# [Task directions]
When you reach the line that contains "Gibbs sampling generates" in the data below, start reproducing lines exactly, and stop after the line that contains "gibbs_sample = []".

────────────────────

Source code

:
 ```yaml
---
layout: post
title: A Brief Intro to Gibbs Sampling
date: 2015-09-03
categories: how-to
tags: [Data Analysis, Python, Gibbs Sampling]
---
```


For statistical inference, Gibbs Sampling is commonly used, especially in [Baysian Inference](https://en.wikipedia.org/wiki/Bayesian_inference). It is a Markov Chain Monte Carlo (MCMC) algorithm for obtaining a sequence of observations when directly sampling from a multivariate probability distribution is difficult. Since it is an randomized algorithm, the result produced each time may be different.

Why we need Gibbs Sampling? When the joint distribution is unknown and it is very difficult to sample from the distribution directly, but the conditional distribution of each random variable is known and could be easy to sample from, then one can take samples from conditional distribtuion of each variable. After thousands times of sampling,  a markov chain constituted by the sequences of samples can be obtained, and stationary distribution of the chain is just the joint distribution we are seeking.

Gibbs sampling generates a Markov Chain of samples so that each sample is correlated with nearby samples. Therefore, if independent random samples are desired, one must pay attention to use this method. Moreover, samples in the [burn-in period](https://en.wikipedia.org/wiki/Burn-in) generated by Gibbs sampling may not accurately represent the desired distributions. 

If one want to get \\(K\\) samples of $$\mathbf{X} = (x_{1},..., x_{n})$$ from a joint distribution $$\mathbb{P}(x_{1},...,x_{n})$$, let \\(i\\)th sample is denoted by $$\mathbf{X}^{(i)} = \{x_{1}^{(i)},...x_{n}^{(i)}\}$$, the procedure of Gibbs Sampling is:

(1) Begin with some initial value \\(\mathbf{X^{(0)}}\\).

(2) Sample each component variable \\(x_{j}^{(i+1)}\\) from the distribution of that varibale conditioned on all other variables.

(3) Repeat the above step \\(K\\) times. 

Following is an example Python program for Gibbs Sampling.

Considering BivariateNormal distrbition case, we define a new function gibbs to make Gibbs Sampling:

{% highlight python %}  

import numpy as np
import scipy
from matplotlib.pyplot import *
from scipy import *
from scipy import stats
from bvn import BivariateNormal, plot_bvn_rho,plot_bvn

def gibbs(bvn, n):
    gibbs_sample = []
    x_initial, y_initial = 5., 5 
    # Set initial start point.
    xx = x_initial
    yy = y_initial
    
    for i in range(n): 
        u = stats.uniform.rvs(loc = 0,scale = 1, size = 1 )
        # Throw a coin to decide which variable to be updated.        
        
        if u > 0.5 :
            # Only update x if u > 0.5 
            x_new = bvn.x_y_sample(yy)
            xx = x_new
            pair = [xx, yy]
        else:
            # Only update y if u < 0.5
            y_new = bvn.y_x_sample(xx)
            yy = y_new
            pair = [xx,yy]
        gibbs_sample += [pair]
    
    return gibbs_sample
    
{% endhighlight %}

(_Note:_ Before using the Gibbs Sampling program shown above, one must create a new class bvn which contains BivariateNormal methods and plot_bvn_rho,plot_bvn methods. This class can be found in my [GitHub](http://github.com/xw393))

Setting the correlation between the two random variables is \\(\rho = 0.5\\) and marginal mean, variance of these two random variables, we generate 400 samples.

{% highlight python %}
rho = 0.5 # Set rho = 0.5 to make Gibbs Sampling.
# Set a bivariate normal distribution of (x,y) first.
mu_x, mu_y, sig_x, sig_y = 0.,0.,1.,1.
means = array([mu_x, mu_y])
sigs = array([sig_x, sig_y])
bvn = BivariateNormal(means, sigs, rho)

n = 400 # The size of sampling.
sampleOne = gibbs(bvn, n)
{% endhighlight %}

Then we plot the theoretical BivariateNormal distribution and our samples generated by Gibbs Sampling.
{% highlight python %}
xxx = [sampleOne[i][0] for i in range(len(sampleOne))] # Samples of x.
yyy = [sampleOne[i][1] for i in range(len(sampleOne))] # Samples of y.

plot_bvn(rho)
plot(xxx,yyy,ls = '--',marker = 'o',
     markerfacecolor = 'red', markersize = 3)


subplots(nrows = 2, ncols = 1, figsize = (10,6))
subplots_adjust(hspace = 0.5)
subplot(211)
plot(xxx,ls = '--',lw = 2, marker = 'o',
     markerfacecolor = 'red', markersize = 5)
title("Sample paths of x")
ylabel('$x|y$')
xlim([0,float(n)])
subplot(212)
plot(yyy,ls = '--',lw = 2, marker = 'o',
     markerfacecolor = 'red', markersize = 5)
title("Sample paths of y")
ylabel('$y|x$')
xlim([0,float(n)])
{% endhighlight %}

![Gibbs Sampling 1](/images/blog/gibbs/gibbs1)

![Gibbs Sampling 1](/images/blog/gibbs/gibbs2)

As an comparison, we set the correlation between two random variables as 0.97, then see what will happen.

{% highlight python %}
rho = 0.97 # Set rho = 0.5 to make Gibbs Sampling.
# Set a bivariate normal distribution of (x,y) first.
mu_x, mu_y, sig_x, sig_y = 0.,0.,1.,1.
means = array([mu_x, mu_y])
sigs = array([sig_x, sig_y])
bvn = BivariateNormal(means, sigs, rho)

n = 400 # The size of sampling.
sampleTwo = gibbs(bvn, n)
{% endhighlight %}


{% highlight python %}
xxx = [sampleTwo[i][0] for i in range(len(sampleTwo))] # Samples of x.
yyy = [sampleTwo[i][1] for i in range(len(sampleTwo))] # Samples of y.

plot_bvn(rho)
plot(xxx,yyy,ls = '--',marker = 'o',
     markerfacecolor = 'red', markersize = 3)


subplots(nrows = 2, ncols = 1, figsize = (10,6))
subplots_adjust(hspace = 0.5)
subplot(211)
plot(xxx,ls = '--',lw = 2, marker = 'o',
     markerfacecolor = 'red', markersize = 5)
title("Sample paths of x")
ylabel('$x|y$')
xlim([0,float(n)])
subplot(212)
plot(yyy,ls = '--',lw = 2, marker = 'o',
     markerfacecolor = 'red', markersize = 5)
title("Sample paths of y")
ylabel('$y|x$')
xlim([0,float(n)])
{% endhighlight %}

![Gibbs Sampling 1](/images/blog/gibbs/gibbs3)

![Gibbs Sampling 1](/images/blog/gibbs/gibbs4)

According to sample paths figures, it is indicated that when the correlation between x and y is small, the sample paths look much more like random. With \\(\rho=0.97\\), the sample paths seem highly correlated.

────────────────────

# [Exercise answer]
Gibbs sampling generates a Markov Chain of samples so that each sample is correlated with nearby samples. Therefore, if independent random samples are desired, one must pay attention to use this method. Moreover, samples in the [burn-in period](https://en.wikipedia.org/wiki/Burn-in) generated by Gibbs sampling may not accurately represent the desired distributions. 

If one want to get \\(K\\) samples of $$\mathbf{X} = (x_{1},..., x_{n})$$ from a joint distribution $$\mathbb{P}(x_{1},...,x_{n})$$, let \\(i\\)th sample is denoted by $$\mathbf{X}^{(i)} = \{x_{1}^{(i)},...x_{n}^{(i)}\}$$, the procedure of Gibbs Sampling is:

(1) Begin with some initial value \\(\mathbf{X^{(0)}}\\).

(2) Sample each component variable \\(x_{j}^{(i+1)}\\) from the distribution of that varibale conditioned on all other variables.

(3) Repeat the above step \\(K\\) times. 

Following is an example Python program for Gibbs Sampling.

Considering BivariateNormal distrbition case, we define a new function gibbs to make Gibbs Sampling:

{% highlight python %}  

import numpy as np
import scipy
from matplotlib.pyplot import *
from scipy import *
from scipy import stats
from bvn import BivariateNormal, plot_bvn_rho,plot_bvn

def gibbs(bvn, n):
    gibbs_sample = []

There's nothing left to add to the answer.